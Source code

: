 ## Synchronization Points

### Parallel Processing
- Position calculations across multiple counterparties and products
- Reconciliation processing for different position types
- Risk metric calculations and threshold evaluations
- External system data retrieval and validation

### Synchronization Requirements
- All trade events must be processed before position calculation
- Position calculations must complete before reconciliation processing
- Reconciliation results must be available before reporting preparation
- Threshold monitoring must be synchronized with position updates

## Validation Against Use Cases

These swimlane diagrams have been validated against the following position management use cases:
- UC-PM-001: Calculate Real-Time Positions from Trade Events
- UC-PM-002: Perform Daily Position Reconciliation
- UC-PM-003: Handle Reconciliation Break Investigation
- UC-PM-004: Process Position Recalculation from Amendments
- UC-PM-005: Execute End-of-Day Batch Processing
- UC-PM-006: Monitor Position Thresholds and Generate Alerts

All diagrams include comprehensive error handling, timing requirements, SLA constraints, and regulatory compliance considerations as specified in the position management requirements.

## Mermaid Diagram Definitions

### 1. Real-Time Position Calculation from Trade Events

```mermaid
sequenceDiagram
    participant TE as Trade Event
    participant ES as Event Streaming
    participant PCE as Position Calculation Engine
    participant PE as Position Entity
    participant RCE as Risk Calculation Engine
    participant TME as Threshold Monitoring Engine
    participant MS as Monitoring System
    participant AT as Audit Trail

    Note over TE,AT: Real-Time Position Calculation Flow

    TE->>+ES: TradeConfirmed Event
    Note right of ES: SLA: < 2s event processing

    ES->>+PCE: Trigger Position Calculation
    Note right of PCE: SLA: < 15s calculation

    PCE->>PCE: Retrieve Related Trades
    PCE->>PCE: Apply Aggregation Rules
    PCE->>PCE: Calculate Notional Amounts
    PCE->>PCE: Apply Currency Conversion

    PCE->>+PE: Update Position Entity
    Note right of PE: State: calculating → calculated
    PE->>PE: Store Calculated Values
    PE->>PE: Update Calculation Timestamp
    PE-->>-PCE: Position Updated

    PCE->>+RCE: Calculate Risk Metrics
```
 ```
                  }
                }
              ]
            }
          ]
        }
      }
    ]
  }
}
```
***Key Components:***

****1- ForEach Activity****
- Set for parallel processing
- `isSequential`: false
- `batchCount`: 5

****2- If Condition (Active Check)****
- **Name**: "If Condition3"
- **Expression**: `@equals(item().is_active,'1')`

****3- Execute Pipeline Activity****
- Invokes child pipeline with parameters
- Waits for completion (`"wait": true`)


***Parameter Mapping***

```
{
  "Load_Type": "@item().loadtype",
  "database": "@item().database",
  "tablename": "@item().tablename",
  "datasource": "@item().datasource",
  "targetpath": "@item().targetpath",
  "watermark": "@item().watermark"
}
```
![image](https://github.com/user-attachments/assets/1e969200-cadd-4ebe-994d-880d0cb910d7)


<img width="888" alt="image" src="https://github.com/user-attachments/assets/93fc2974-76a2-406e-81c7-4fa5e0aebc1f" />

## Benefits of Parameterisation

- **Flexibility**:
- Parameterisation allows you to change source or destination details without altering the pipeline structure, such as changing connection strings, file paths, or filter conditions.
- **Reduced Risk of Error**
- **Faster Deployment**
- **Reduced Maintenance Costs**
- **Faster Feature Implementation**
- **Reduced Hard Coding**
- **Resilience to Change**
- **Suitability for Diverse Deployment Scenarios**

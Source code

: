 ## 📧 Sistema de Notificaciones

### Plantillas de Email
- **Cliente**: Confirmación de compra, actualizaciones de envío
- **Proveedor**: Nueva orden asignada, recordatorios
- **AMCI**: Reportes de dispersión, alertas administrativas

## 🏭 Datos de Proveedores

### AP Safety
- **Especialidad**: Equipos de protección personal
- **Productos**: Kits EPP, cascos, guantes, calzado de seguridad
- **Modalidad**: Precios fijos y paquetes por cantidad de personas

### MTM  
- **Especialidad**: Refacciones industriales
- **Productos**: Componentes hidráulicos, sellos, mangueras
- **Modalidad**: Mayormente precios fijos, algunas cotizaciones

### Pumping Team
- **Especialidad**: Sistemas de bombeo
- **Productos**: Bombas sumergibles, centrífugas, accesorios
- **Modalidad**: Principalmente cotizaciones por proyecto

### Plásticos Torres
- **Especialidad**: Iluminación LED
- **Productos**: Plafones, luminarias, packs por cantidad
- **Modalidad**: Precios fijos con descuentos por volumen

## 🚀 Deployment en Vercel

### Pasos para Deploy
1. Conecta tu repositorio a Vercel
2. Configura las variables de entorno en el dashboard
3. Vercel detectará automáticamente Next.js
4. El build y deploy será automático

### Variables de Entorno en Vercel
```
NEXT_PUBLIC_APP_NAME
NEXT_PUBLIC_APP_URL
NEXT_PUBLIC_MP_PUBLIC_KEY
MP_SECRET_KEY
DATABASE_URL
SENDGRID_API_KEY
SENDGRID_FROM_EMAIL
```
^^^^^^^^
About this task - Look above for the line containing "### Pasos para Deploy", then please write out that line and each one after it through the end, exactly, with nothing else.

Solution -
### Pasos para Deploy
1. Conecta tu repositorio a Vercel
2. Configura las variables de entorno en el dashboard
3. Vercel detectará automáticamente Next.js
4. El build y deploy será automático

### Variables de Entorno en Vercel
```
NEXT_PUBLIC_APP_NAME
NEXT_PUBLIC_APP_URL
NEXT_PUBLIC_MP_PUBLIC_KEY
MP_SECRET_KEY
DATABASE_URL
SENDGRID_API_KEY
SENDGRID_FROM_EMAIL
```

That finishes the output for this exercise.